Las horas muertas de los escritores son muy vivas

Barcelona, 21 de mayo de 2024:

Juan José Millás, en su prólogo de La metamorfosis de Franz Kafka para Nórdica Libros, relata cómo una vez leída la novela «resulta imposible no interesarse por la mano de la que salió» y se recrea en los rituales de escritorio que tanto nos gustan, como cuando Kafka se ensimismaba en su oficina del Instituto de Seguros de Accidentes de Trabajo, una oficina que reproduciría en la ficción: la habitación que comunica a través de la puerta de doble batiente con el dormitorio donde Gregor Samsa despertará convertido en un monstruoso engendro.

Millás habla también de otro ensimismado, Arthur Conan Doyle, y «las horas muertas que pasaba en su consulta de médico, asomado melancólicamente a la ventana, mientras el láudano le ayudaba a ensimismarse para buscar dentro de sí las obras que aún no había escrito […] Aunque parecía observar los movimientos de la calle, asistía en realidad a un curioso fenómeno», un fenómeno llamado Sherlock Holmes.
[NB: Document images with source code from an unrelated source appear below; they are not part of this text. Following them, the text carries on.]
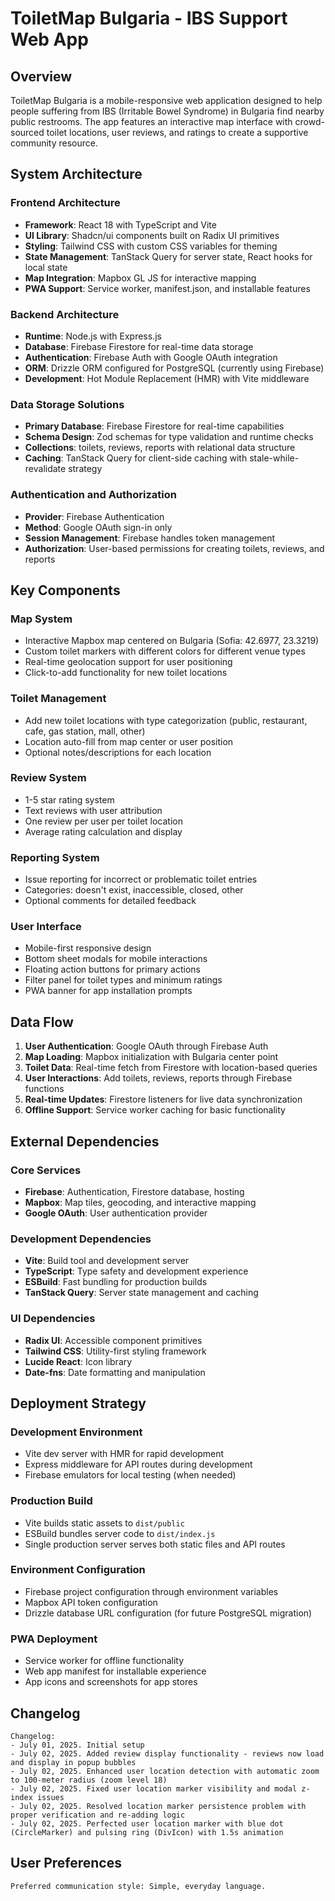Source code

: # ToiletMap Bulgaria - IBS Support Web App

## Overview

ToiletMap Bulgaria is a mobile-responsive web application designed to help people suffering from IBS (Irritable Bowel Syndrome) in Bulgaria find nearby public restrooms. The app features an interactive map interface with crowd-sourced toilet locations, user reviews, and ratings to create a supportive community resource.

## System Architecture

### Frontend Architecture
- **Framework**: React 18 with TypeScript and Vite
- **UI Library**: Shadcn/ui components built on Radix UI primitives
- **Styling**: Tailwind CSS with custom CSS variables for theming
- **State Management**: TanStack Query for server state, React hooks for local state
- **Map Integration**: Mapbox GL JS for interactive mapping
- **PWA Support**: Service worker, manifest.json, and installable features

### Backend Architecture
- **Runtime**: Node.js with Express.js
- **Database**: Firebase Firestore for real-time data storage
- **Authentication**: Firebase Auth with Google OAuth integration
- **ORM**: Drizzle ORM configured for PostgreSQL (currently using Firebase)
- **Development**: Hot Module Replacement (HMR) with Vite middleware

### Data Storage Solutions
- **Primary Database**: Firebase Firestore for real-time capabilities
- **Schema Design**: Zod schemas for type validation and runtime checks
- **Collections**: toilets, reviews, reports with relational data structure
- **Caching**: TanStack Query for client-side caching with stale-while-revalidate strategy

### Authentication and Authorization
- **Provider**: Firebase Authentication
- **Method**: Google OAuth sign-in only
- **Session Management**: Firebase handles token management
- **Authorization**: User-based permissions for creating toilets, reviews, and reports

## Key Components

### Map System
- Interactive Mapbox map centered on Bulgaria (Sofia: 42.6977, 23.3219)
- Custom toilet markers with different colors for different venue types
- Real-time geolocation support for user positioning
- Click-to-add functionality for new toilet locations

### Toilet Management
- Add new toilet locations with type categorization (public, restaurant, cafe, gas station, mall, other)
- Location auto-fill from map center or user position
- Optional notes/descriptions for each location

### Review System
- 1-5 star rating system
- Text reviews with user attribution
- One review per user per toilet location
- Average rating calculation and display

### Reporting System
- Issue reporting for incorrect or problematic toilet entries
- Categories: doesn't exist, inaccessible, closed, other
- Optional comments for detailed feedback

### User Interface
- Mobile-first responsive design
- Bottom sheet modals for mobile interactions
- Floating action buttons for primary actions
- Filter panel for toilet types and minimum ratings
- PWA banner for app installation prompts

## Data Flow

1. **User Authentication**: Google OAuth through Firebase Auth
2. **Map Loading**: Mapbox initialization with Bulgaria center point
3. **Toilet Data**: Real-time fetch from Firestore with location-based queries
4. **User Interactions**: Add toilets, reviews, reports through Firebase functions
5. **Real-time Updates**: Firestore listeners for live data synchronization
6. **Offline Support**: Service worker caching for basic functionality

## External Dependencies

### Core Services
- **Firebase**: Authentication, Firestore database, hosting
- **Mapbox**: Map tiles, geocoding, and interactive mapping
- **Google OAuth**: User authentication provider

### Development Dependencies
- **Vite**: Build tool and development server
- **TypeScript**: Type safety and development experience
- **ESBuild**: Fast bundling for production builds
- **TanStack Query**: Server state management and caching

### UI Dependencies
- **Radix UI**: Accessible component primitives
- **Tailwind CSS**: Utility-first styling framework
- **Lucide React**: Icon library
- **Date-fns**: Date formatting and manipulation

## Deployment Strategy

### Development Environment
- Vite dev server with HMR for rapid development
- Express middleware for API routes during development
- Firebase emulators for local testing (when needed)

### Production Build
- Vite builds static assets to `dist/public`
- ESBuild bundles server code to `dist/index.js`
- Single production server serves both static files and API routes

### Environment Configuration
- Firebase project configuration through environment variables
- Mapbox API token configuration
- Drizzle database URL configuration (for future PostgreSQL migration)

### PWA Deployment
- Service worker for offline functionality
- Web app manifest for installable experience
- App icons and screenshots for app stores

## Changelog

```
Changelog:
- July 01, 2025. Initial setup
- July 02, 2025. Added review display functionality - reviews now load and display in popup bubbles
- July 02, 2025. Enhanced user location detection with automatic zoom to 100-meter radius (zoom level 18)
- July 02, 2025. Fixed user location marker visibility and modal z-index issues
- July 02, 2025. Resolved location marker persistence problem with proper verification and re-adding logic
- July 02, 2025. Perfected user location marker with blue dot (CircleMarker) and pulsing ring (DivIcon) with 1.5s animation
```

## User Preferences

```
Preferred communication style: Simple, everyday language.
```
«Las horas muertas de los escritores son muy vivas», prosigue Millás. Sí, señor. Tan vivas. Y las horas escritas, tan ansiadas.

Kafka escribió hasta su lecho de muerte. Para él, escribir era «un sueño muy profundo. Como la muerte. Del mismo modo que no se saca ni se puede sacar a un muerto de su sepultura, nadie podrá arrancarme por la noche de mi escritorio»

Las horas muertas no lastran las ansias de viajar, los escritorios de los beletristas son portátiles. Kafka quiso vivir en Madrid, Berlín y Palestina; fracasó en los tres intentos. A Paul Auster le quedó pendiente escribir una versión de su 4321 con cuatro Kafkas en danza. Al final fue una tuberculosis la que le llevó hasta la actual Austria, donde escribiría el sobrecogedor relato Un artista del hambre antes de fallecer hace exactamente cien años atrás.

Barcelona, 23 de mayo de 2024:

El lobo de Charlie Welch viaja desde Filadelfia hasta Barcelona. Qué maravilla de collage. Muchas gracias, querido Charlie. No puedo evitar, jugando al 4321 de Auster, preguntarme qué habría sido de un quinto Kafka en nuestros días. ¿Escribiría, preferiría dibujar, sería un aclamado artista conceptual o un outsider sin otra bandera que la irreverencia?